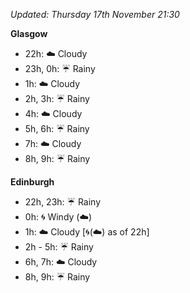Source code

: *Updated: Thursday 17th November 21:30*

**Glasgow**

* 22h: :cloud: Cloudy
* 23h, 0h: :umbrella: Rainy
* 1h: :cloud: Cloudy
* 2h, 3h: :umbrella: Rainy
* 4h: :cloud: Cloudy
* 5h, 6h: :umbrella: Rainy
* 7h: :cloud: Cloudy
* 8h, 9h: :umbrella: Rainy

**Edinburgh**

* 22h, 23h: :umbrella: Rainy
* 0h: :cyclone: Windy (:cloud:)
* 1h: :cloud: Cloudy [:cyclone:(:cloud:) as of 22h]
* 2h - 5h: :umbrella: Rainy
* 6h, 7h: :cloud: Cloudy
* 8h, 9h: :umbrella: Rainy
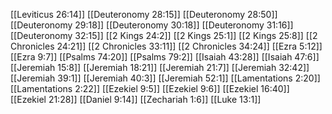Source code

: [[Leviticus 26:14]]
[[Deuteronomy 28:15]]
[[Deuteronomy 28:50]]
[[Deuteronomy 29:18]]
[[Deuteronomy 30:18]]
[[Deuteronomy 31:16]]
[[Deuteronomy 32:15]]
[[2 Kings 24:2]]
[[2 Kings 25:1]]
[[2 Kings 25:8]]
[[2 Chronicles 24:21]]
[[2 Chronicles 33:11]]
[[2 Chronicles 34:24]]
[[Ezra 5:12]]
[[Ezra 9:7]]
[[Psalms 74:20]]
[[Psalms 79:2]]
[[Isaiah 43:28]]
[[Isaiah 47:6]]
[[Jeremiah 15:8]]
[[Jeremiah 18:21]]
[[Jeremiah 21:7]]
[[Jeremiah 32:42]]
[[Jeremiah 39:1]]
[[Jeremiah 40:3]]
[[Jeremiah 52:1]]
[[Lamentations 2:20]]
[[Lamentations 2:22]]
[[Ezekiel 9:5]]
[[Ezekiel 9:6]]
[[Ezekiel 16:40]]
[[Ezekiel 21:28]]
[[Daniel 9:14]]
[[Zechariah 1:6]]
[[Luke 13:1]]
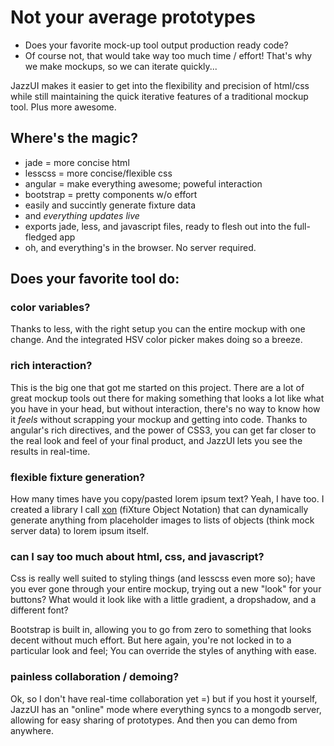 
# Not your average prototypes

- Does your favorite mock-up tool output production ready code?
- Of course not, that would take way too much time / effort! That's why we make mockups, so we can iterate quickly...

JazzUI makes it easier to get into the flexibility and precision of html/css while still maintaining the quick iterative features of a traditional mockup tool. Plus more awesome.

## Where's the magic?

- jade = more concise html
- lesscss = more concise/flexible css
- angular = make everything awesome; poweful interaction
- bootstrap = pretty components w/o effort
- easily and succintly generate fixture data
- and *everything updates live*
- exports jade, less, and javascript files, ready to flesh out into the full-fledged app
- oh, and everything's in the browser. No server required.

## Does your favorite tool do:

### color variables?
Thanks to less, with the right setup you can the entire mockup with one change. And the integrated HSV color picker makes doing so a breeze.

### rich interaction?
This is the big one that got me started on this project. There are a lot of great mockup tools out there for making something that looks a lot like what you have in your head, but without interaction, there's no way to know how it *feels* without scrapping your mockup and getting into code. Thanks to angular's rich directives, and the power of CSS3, you can get far closer to the real look and feel of your final product, and JazzUI lets you see the results in real-time.

### flexible fixture generation?
How many times have you copy/pasted lorem ipsum text? Yeah, I have too. I created a library I call [xon](https://github.com/jaredly/xon) (fiXture Object Notation) that can dynamically generate anything from placeholder images to lists of objects (think mock server data) to lorem ipsum itself.

### can I say too much about html, css, and javascript?
Css is really well suited to styling things (and lesscss even more so); have you ever gone through your entire mockup, trying out a new "look" for your buttons? What would it look like with a little gradient, a dropshadow, and a different font?

Bootstrap is built in, allowing you to go from zero to something that looks decent without much effort. But here again, you're not locked in to a particular look and feel; You can override the styles of anything with ease.

### painless collaboration / demoing?
Ok, so I don't have real-time collaboration yet =) but if you host it yourself, JazzUI has an "online" mode where everything syncs to a mongodb server, allowing for easy sharing of prototypes. And then you can demo from anywhere.













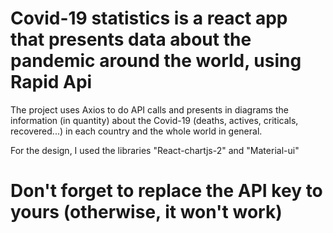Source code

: # Covid-19 statistics is a react app that presents data about the pandemic around the world, using Rapid Api

The project uses Axios to do API calls and presents in diagrams the information (in quantity) about the Covid-19
(deaths, actives, criticals, recovered...) in each country and the whole world in general.

For the design, I used the libraries "React-chartjs-2" and "Material-ui" 

# Don't forget to replace the API key to yours (otherwise, it won't work)




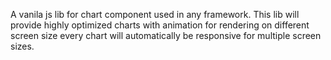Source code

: A vanila js lib for chart component used in any framework.
This lib will provide highly optimized charts with animation  for rendering on different screen size 
every chart will automatically be responsive for multiple screen sizes.
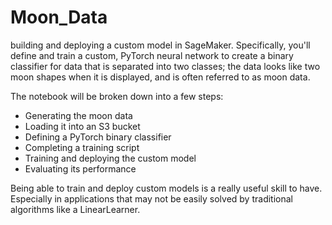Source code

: # Moon_Data
building and deploying a custom model in SageMaker. Specifically, you'll define and train a custom, PyTorch neural network to create a binary classifier for data that is separated into two classes; the data looks like two moon shapes when it is displayed, and is often referred to as moon data.

The notebook will be broken down into a few steps:

  * Generating the moon data
  * Loading it into an S3 bucket
  * Defining a PyTorch binary classifier
  * Completing a training script
  * Training and deploying the custom model
  * Evaluating its performance
  
  
Being able to train and deploy custom models is a really useful skill to have. Especially in applications that may not be easily solved by traditional algorithms like a LinearLearner.
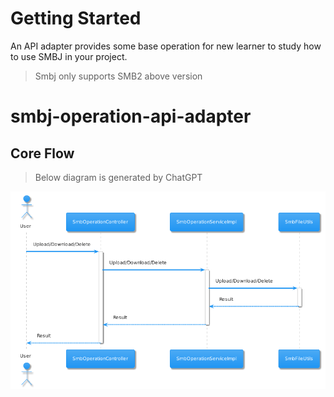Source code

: # Getting Started

An API adapter provides some base operation for new learner to study how to use SMBJ in your project.
> Smbj only supports SMB2 above version

# smbj-operation-api-adapter
## Core Flow
> Below diagram is generated by ChatGPT

![](doc/plantUML/smbj-operation-api-adapter/smb-api-operation-flow.png)



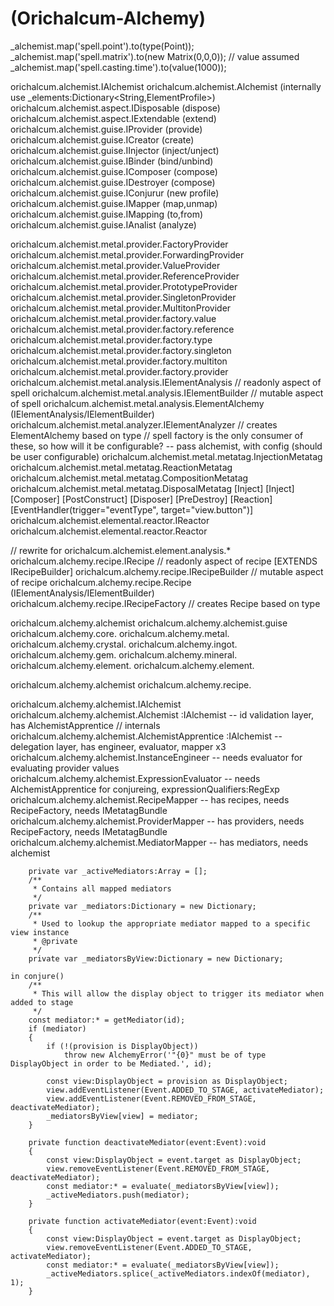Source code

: (Orichalcum-Alchemy)
====================
_alchemist.map('spell.point').to(type(Point));
_alchemist.map('spell.matrix').to(new Matrix(0,0,0)); // value assumed
_alchemist.map('spell.casting.time').to(value(1000));

orichalcum.alchemist.IAlchemist
orichalcum.alchemist.Alchemist  	(internally use _elements:Dictionary<String,ElementProfile>)
orichalcum.alchemist.aspect.IDisposable	(dispose)
orichalcum.alchemist.aspect.IExtendable	(extend)
orichalcum.alchemist.guise.IProvider	(provide)
orichalcum.alchemist.guise.ICreator	(create)
orichalcum.alchemist.guise.IInjector	(inject/unject)
orichalcum.alchemist.guise.IBinder	(bind/unbind)
orichalcum.alchemist.guise.IComposer	(compose)
orichalcum.alchemist.guise.IDestroyer	(compose)
orichalcum.alchemist.guise.IConjurur	(new profile)
orichalcum.alchemist.guise.IMapper	(map,unmap)
orichalcum.alchemist.guise.IMapping	(to,from)
orichalcum.alchemist.guise.IAnalist	(analyze)

orichalcum.alchemist.metal.provider.FactoryProvider
orichalcum.alchemist.metal.provider.ForwardingProvider
orichalcum.alchemist.metal.provider.ValueProvider
orichalcum.alchemist.metal.provider.ReferenceProvider
orichalcum.alchemist.metal.provider.PrototypeProvider
orichalcum.alchemist.metal.provider.SingletonProvider
orichalcum.alchemist.metal.provider.MultitonProvider
orichalcum.alchemist.metal.provider.factory.value
orichalcum.alchemist.metal.provider.factory.reference
orichalcum.alchemist.metal.provider.factory.type
orichalcum.alchemist.metal.provider.factory.singleton
orichalcum.alchemist.metal.provider.factory.multiton
orichalcum.alchemist.metal.provider.factory.provider
orichalcum.alchemist.metal.analysis.IElementAnalysis	// readonly aspect of spell
orichalcum.alchemist.metal.analysis.IElementBuilder		// mutable aspect of spell
orichalcum.alchemist.metal.analysis.ElementAlchemy		(IElementAnalysis/IElementBuilder)
orichalcum.alchemist.metal.analyzer.IElementAnalyzer	// creates ElementAlchemy based on type
// spell factory is the only consumer of these, so how will it be configurable? -- pass alchemist, with config (should be user configurable)
orichalcum.alchemist.metal.metatag.InjectionMetatag
orichalcum.alchemist.metal.metatag.ReactionMetatag
orichalcum.alchemist.metal.metatag.CompositionMetatag
orichalcum.alchemist.metal.metatag.DisposalMetatag
[Inject]	[Inject]
[Composer]	[PostConstruct]
[Disposer]	[PreDestroy]
[Reaction]	[EventHandler(trigger="eventType", target="view.button")]
orichalcum.alchemist.elemental.reactor.IReactor
orichalcum.alchemist.elemental.reactor.Reactor

// rewrite for orichalcum.alchemist.element.analysis.*
orichalcum.alchemy.recipe.IRecipe           // readonly aspect of recipe [EXTENDS IRecipeBuilder]
orichalcum.alchemy.recipe.IRecipeBuilder		// mutable aspect of recipe
orichalcum.alchemy.recipe.Recipe        		(IElementAnalysis/IElementBuilder)
orichalcum.alchemy.recipe.IRecipeFactory   	// creates Recipe based on type

orichalcum.alchemy.alchemist
orichalcum.alchemy.alchemist.guise
orichalcum.alchemy.core.
orichalcum.alchemy.metal.
orichalcum.alchemy.crystal.
orichalcum.alchemy.ingot.
orichalcum.alchemy.gem.
orichalcum.alchemy.mineral.
orichalcum.alchemy.element.
orichalcum.alchemy.element.


orichalcum.alchemy.alchemist
orichalcum.alchemy.recipe.

orichalcum.alchemy.alchemist.IAlchemist
orichalcum.alchemy.alchemist.Alchemist			:IAlchemist -- id validation layer, has AlchemistApprentice
// internals
orichalcum.alchemy.alchemist.AlchemistApprentice	:IAlchemist -- delegation layer, has engineer, evaluator, mapper x3
orichalcum.alchemy.alchemist.InstanceEngineer		-- needs evaluator for evaluating provider values
orichalcum.alchemy.alchemist.ExpressionEvaluator	-- needs AlchemistApprentice for conjureing, expressionQualifiers:RegExp
orichalcum.alchemy.alchemist.RecipeMapper		-- has recipes, needs RecipeFactory, needs IMetatagBundle
orichalcum.alchemy.alchemist.ProviderMapper		-- has providers, needs RecipeFactory, needs IMetatagBundle
orichalcum.alchemy.alchemist.MediatorMapper		-- has mediators, needs alchemist

		private var _activeMediators:Array = [];
		/**
		 * Contains all mapped mediators
		 */
		private var _mediators:Dictionary = new Dictionary;
		/**
		 * Used to lookup the appropriate mediator mapped to a specific view instance
		 * @private
		 */
		private var _mediatorsByView:Dictionary = new Dictionary;
		
	in conjure()
		/**
		 * This will allow the display object to trigger its mediator when added to stage
		 */
		const mediator:* = getMediator(id);
		if (mediator)
		{
			if (!(provision is DisplayObject))
				throw new AlchemyError('"{0}" must be of type DisplayObject in order to be Mediated.', id);
			
			const view:DisplayObject = provision as DisplayObject;
			view.addEventListener(Event.ADDED_TO_STAGE, activateMediator);
			view.addEventListener(Event.REMOVED_FROM_STAGE, deactivateMediator);
			_mediatorsByView[view] = mediator;
		}
		
		private function deactivateMediator(event:Event):void 
		{
			const view:DisplayObject = event.target as DisplayObject;
			view.removeEventListener(Event.REMOVED_FROM_STAGE, deactivateMediator);
			const mediator:* = evaluate(_mediatorsByView[view]);
			_activeMediators.push(mediator);
		}
		
		private function activateMediator(event:Event):void 
		{
			const view:DisplayObject = event.target as DisplayObject;
			view.removeEventListener(Event.ADDED_TO_STAGE, activateMediator);
			const mediator:* = evaluate(_mediatorsByView[view]);
			_activeMediators.splice(_activeMediators.indexOf(mediator), 1);
		}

Exercise description - Would you copy, exactly, each line from the start of the listing above through the line with "- Of course", both ends included, but none of the pictures?

Response area -
Source code

: *Updated: Thursday 17th November 21:30*

**Glasgow**

* 22h: :cloud: Cloudy
* 23h, 0h: :umbrella: Rainy
* 1h: :cloud: Cloudy
* 2h, 3h: :umbrella: Rainy
* 4h: :cloud: Cloudy
* 5h, 6h: :umbrella: Rainy
* 7h: :cloud: Cloudy
* 8h, 9h: :umbrella: Rainy

**Edinburgh**

* 22h, 23h: :umbrella: Rainy
* 0h: :cyclone: Windy (:cloud:)
* 1h: :cloud: Cloudy [:cyclone:(:cloud:) as of 22h]
* 2h - 5h: :umbrella: Rainy
* 6h, 7h: :cloud: Cloudy
* 8h, 9h: :umbrella: Rainy
Source code

: [[Leviticus 26:14]]
[[Deuteronomy 28:15]]
[[Deuteronomy 28:50]]
[[Deuteronomy 29:18]]
[[Deuteronomy 30:18]]
[[Deuteronomy 31:16]]
[[Deuteronomy 32:15]]
[[2 Kings 24:2]]
[[2 Kings 25:1]]
[[2 Kings 25:8]]
[[2 Chronicles 24:21]]
[[2 Chronicles 33:11]]
[[2 Chronicles 34:24]]
[[Ezra 5:12]]
[[Ezra 9:7]]
[[Psalms 74:20]]
[[Psalms 79:2]]
[[Isaiah 43:28]]
[[Isaiah 47:6]]
[[Jeremiah 15:8]]
[[Jeremiah 18:21]]
[[Jeremiah 21:7]]
[[Jeremiah 32:42]]
[[Jeremiah 39:1]]
[[Jeremiah 40:3]]
[[Jeremiah 52:1]]
[[Lamentations 2:20]]
[[Lamentations 2:22]]
[[Ezekiel 9:5]]
[[Ezekiel 9:6]]
[[Ezekiel 16:40]]
[[Ezekiel 21:28]]
[[Daniel 9:14]]
[[Zechariah 1:6]]
[[Luke 13:1]]
# Not your average prototypes

- Does your favorite mock-up tool output production ready code?
- Of course not, that would take way too much time / effort! That's why we make mockups, so we can iterate quickly...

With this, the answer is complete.